Another legitimate criticism of AA was always "when will it ever end?" If we justify it as a temporary measure to bring people back to a level playing field, but in practice (as seems plausible) racial preferences in society follow more of an exponential-decay curve and never quite reach zero, then what criterion can justify declaring it "done"? The US still puts a lot of stumbling blocks in front of racial minorities, but far fewer than it did 50 years ago, which was far fewer than 100 years ago, which was far fewer than 200 years ago.

So all my life, I've been not alone in thinking "I agree with the goals of AA, but is there a better way to achieve those goals?" Yes, blacks have been disadvantaged in a lot of ways, but can we target AA at the mechanisms of that disadvantage rather than at its original motivation?

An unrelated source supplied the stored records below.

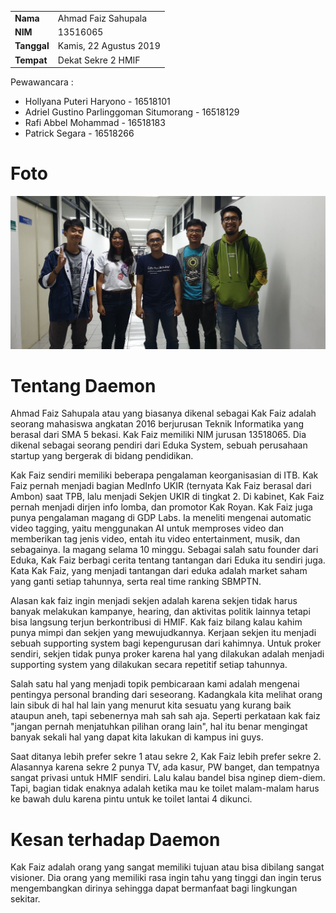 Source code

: <table>
  <tr>
    <td><b>Nama</b></td>
    <td>Ahmad Faiz Sahupala</td>
  </tr>
  <tr>
    <td><b>NIM</b></td>
    <td>13516065</td>
  </tr>
  <tr>
    <td><b>Tanggal</b></td>
    <td>Kamis, 22 Agustus 2019</td>
  </tr>
  <tr>
    <td><b>Tempat</b></td>
    <td>Dekat Sekre 2 HMIF</td>
  </tr>
</table>

Pewawancara :
- Hollyana Puteri Haryono - 16518101
- Adriel Gustino Parlinggoman Situmorang - 16518129
- Rafi Abbel Mohammad - 16518183
- Patrick Segara - 16518266

# Foto
![foto](./foto-16518101-16518129-16518183-16518266.jpg)

# Tentang Daemon
  Ahmad Faiz Sahupala atau yang biasanya dikenal sebagai Kak Faiz adalah seorang mahasiswa angkatan 2016 berjurusan Teknik Informatika yang berasal dari SMA 5 bekasi. Kak Faiz memiliki NIM jurusan 13518065. Dia dikenal sebagai seorang pendiri dari Eduka System, sebuah perusahaan startup yang bergerak di bidang pendidikan. 

  Kak Faiz sendiri memiliki beberapa pengalaman keorganisasian di ITB. Kak Faiz pernah menjadi bagian MedInfo UKIR (ternyata Kak Faiz berasal dari Ambon) saat TPB, lalu menjadi Sekjen UKIR di tingkat 2. Di kabinet, Kak Faiz pernah menjadi dirjen info lomba, dan promotor Kak Royan.
  Kak Faiz juga punya pengalaman magang di GDP Labs. Ia meneliti mengenai automatic video tagging, yaitu menggunakan AI untuk memproses video dan memberikan tag jenis video, entah itu video entertainment, musik, dan sebagainya. Ia magang selama 10 minggu. 
  Sebagai salah satu founder dari Eduka, Kak Faiz berbagi cerita tentang tantangan dari Eduka itu sendiri juga. Kata Kak Faiz, yang menjadi tantangan dari eduka adalah market saham yang ganti setiap tahunnya, serta real time ranking SBMPTN.

  Alasan kak faiz ingin menjadi sekjen adalah karena sekjen tidak harus banyak melakukan kampanye, hearing, dan aktivitas politik lainnya tetapi bisa langsung terjun berkontribusi di HMIF. Kak faiz bilang kalau kahim punya mimpi dan sekjen yang mewujudkannya. Kerjaan sekjen itu menjadi sebuah supporting system bagi kepengurusan dari kahimnya. Untuk proker sendiri, sekjen tidak punya proker karena hal yang dilakukan adalah menjadi supporting system yang dilakukan secara repetitif setiap tahunnya. 

  Salah satu hal yang menjadi topik pembicaraan kami adalah mengenai pentingya personal branding dari seseorang. Kadangkala kita melihat orang lain sibuk di hal hal lain yang menurut kita sesuatu yang kurang baik ataupun aneh, tapi sebenernya mah sah sah aja. Seperti perkataan kak faiz "jangan pernah menjatuhkan pilihan orang lain", hal itu benar mengingat banyak sekali hal yang dapat kita lakukan di kampus ini guys. 
  
  Saat ditanya lebih prefer sekre 1 atau sekre 2, Kak Faiz lebih prefer sekre 2. Alasannya karena sekre 2 punya TV, ada kasur, PW banget, dan tempatnya sangat privasi untuk HMIF sendiri. Lalu kalau bandel bisa nginep diem-diem. Tapi, bagian tidak enaknya adalah ketika mau ke toilet malam-malam harus ke bawah dulu karena pintu untuk ke toilet lantai 4 dikunci.

  
 # Kesan terhadap Daemon
Kak Faiz adalah orang yang sangat memiliki tujuan atau bisa dibilang sangat visioner. Dia orang yang memiliki rasa ingin tahu yang tinggi dan ingin terus mengembangkan dirinya sehingga dapat bermanfaat bagi lingkungan sekitar.
  
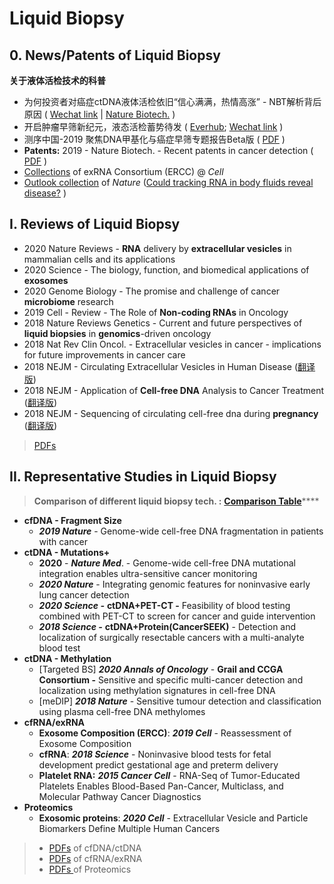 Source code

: # Liquid Biopsy

## 0. News/Patents of Liquid Biopsy

**关于液体活检技术的科普**

* 为何投资者对癌症ctDNA液体活检依旧“信心满满，热情高涨” - NBT解析背后原因 \( [Wechat link](https://mp.weixin.qq.com/s/XbXB8cpw1uMQMId7uIirfA) \| [Nature Biotech.](https://www.nature.com/articles/d41587-019-00022-7) \)
* 开启肿瘤早筛新纪元，液态活检蓄势待发 \( [Everhub](https://www.yinxiang.com/everhub/note/d1062a1d-14a8-4e8c-af9b-70aa808715da); [Wechat link](https://mp.weixin.qq.com/s/I_mlH_l4ORrAZS_rv9bytQ) \)
* 测序中国-2019 聚焦DNA甲基化与癌症早筛专题报告Beta版 \( [PDF](https://cloud.tsinghua.edu.cn/d/f72ee6992a1e4ec78044/?p=/Popular%20Science&mode=list) \)
* **Patents:** 2019 - Nature Biotech. - Recent patents in cancer detection \( [PDF](https://cloud.tsinghua.edu.cn/d/f72ee6992a1e4ec78044/?p=%2FBiomarker%20Panel%2FPatents&mode=list) \)
* [Collections](https://www.cell.com/consortium/exRNA) of exRNA Consortium \(ERCC\) @ _Cell_
* [Outlook collection](https://www.nature.com/collections/hibdgeeijf) of _Nature_ \([Could tracking RNA in body fluids reveal disease?](https://www.nature.com/articles/d41586-020-01763-1) \)

## I. Reviews of Liquid Biopsy

* 2020 Nature Reviews - **RNA** delivery by **extracellular vesicles** in mammalian cells and its applications
* 2020 Science - The biology, function, and biomedical applications of **exosomes**
* 2020 Genome Biology - The promise and challenge of cancer **microbiome** research
* 2019 Cell - Review - The Role of **Non-coding RNAs** in Oncology
* 2018 Nature Reviews Genetics - Current and future perspectives of **liquid biopsies** in **genomics**-driven oncology
* 2018 Nat Rev Clin Oncol. - Extracellular vesicles in cancer - implications for future improvements in cancer care
* 2018 NEJM - Circulating Extracellular Vesicles in Human Disease \([翻译版](https://www.nejmqianyan.cn/article/YXQYra1704286)\)
* 2018 NEJM - Application of **Cell-free DNA** Analysis to Cancer Treatment \([翻译版](https://www.nejmqianyan.cn/article/YXQYra1706174)\)
* 2018 NEJM - Sequencing of circulating cell-free dna during **pregnancy** \([翻译版](https://www.nejmqianyan.cn/article/YXQYra1705345)\)

> [PDFs](https://cloud.tsinghua.edu.cn/d/f72ee6992a1e4ec78044/?p=/Review&mode=list)

## II.  Representative Studies in Liquid Biopsy

> **Comparison of different liquid biopsy tech. :**   [**Comparison Table**](https://cloud.tsinghua.edu.cn/d/f72ee6992a1e4ec78044/files/?p=/liquid%20biopsy%20tech%20comparison.pptx)\*\*\*\*

* **cfDNA - Fragment Size** 
  * _**2019 Nature**_ - Genome-wide cell-free DNA fragmentation in patients with cancer
* **ctDNA - Mutations+** 
  * **2020** - _**Nature Med**_. - Genome-wide cell-free DNA mutational integration enables ultra-sensitive cancer monitoring
  * _**2020 Nature**_ - Integrating genomic features for noninvasive early lung cancer detection
  * _**2020 Science -**_ **ctDNA+PET-CT -** Feasibility of blood testing combined with PET-CT to screen for cancer and guide intervention
  * _**2018 Science -**_ **ctDNA+Protein\(CancerSEEK\)** - Detection and localization of surgically resectable cancers with a multi-analyte blood test
* **ctDNA - Methylation**
  * \[Targeted BS\] _**2020 Annals of Oncology**_ - **Grail and CCGA Consortium -** Sensitive and specific multi-cancer detection and localization using methylation signatures in cell-free DNA
  * \[meDIP\] _**2018 Nature**_ - Sensitive tumour detection and classification using plasma cell-free DNA methylomes
* **cfRNA/exRNA**  
  * **Exosome Composition \(ERCC\)**: _**2019 Cell**_  - Reassessment of Exosome Composition
  * **cfRNA**: _**2018 Science**_ - Noninvasive blood tests for fetal development predict gestational age and preterm delivery
  * **Platelet RNA:** _**2015 Cancer Cell**_ - RNA-Seq of Tumor-Educated Platelets Enables Blood-Based Pan-Cancer, Multiclass, and Molecular Pathway Cancer Diagnostics
* **Proteomics**
  * **Exosomic proteins**: _**2020 Cell**_ - Extracellular Vesicle and Particle Biomarkers Define Multiple Human Cancers

> * [PDFs](https://cloud.tsinghua.edu.cn/d/f72ee6992a1e4ec78044/?p=%2FcfDNA&mode=list) of cfDNA/ctDNA
> * [PDFs](https://cloud.tsinghua.edu.cn/d/f72ee6992a1e4ec78044/?p=%2FcfRNA&mode=list) of cfRNA/exRNA
> * [PDFs ](https://cloud.tsinghua.edu.cn/d/f72ee6992a1e4ec78044/?p=%2FProteomics&mode=list)of Proteomics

For example, many elite colleges perpetuate old racial preferences without mentioning race by preferring the offspring of alumni, especially rich alumni; we could start by eliminating that. And one could certainly apply AA on the basis of family wealth and income rather than race: this would include poor white families (whose ancestors may have been underpaid and oppressed sharecroppers not much better off than their black neighbors), and it would automatically give more of a "hand up" to those (of any race) whose ancestors got screwed over the most than to those who were less harmed. Likewise, colleges could make a point of accepting a certain number of students from "bad neighborhoods" with poor, underfunded public schools; this would automatically benefit blacks in one inner city, Hispanics in another, and whites in Appalachia, all without mentioning race.

Interestingly, the same SCOTUS that just struck down racial preferences for college admission only a few weeks earlier accepted racial considerations in drawing voting-district lines in pursuit of something like proportional representation. I haven't read the two decisions, but the most obvious difference seems to be the "specific/general" distinction I made above: considering race in college admissions affects the careers and lives of specific individuals, while considering race in drawing districts affects the ability of a group of people to elect a representative of their choice without much changing any individual's rights.

Even that is philosophically dubious -- in an ideal world, government and law would be race-blind, so anything race-conscious they do to reach that ideal world is suspect -- so a better answer for the voting-district question is a voting system that automatically produces proportional representation, not only by race but by any criterion the voters find important. I discussed this at this post.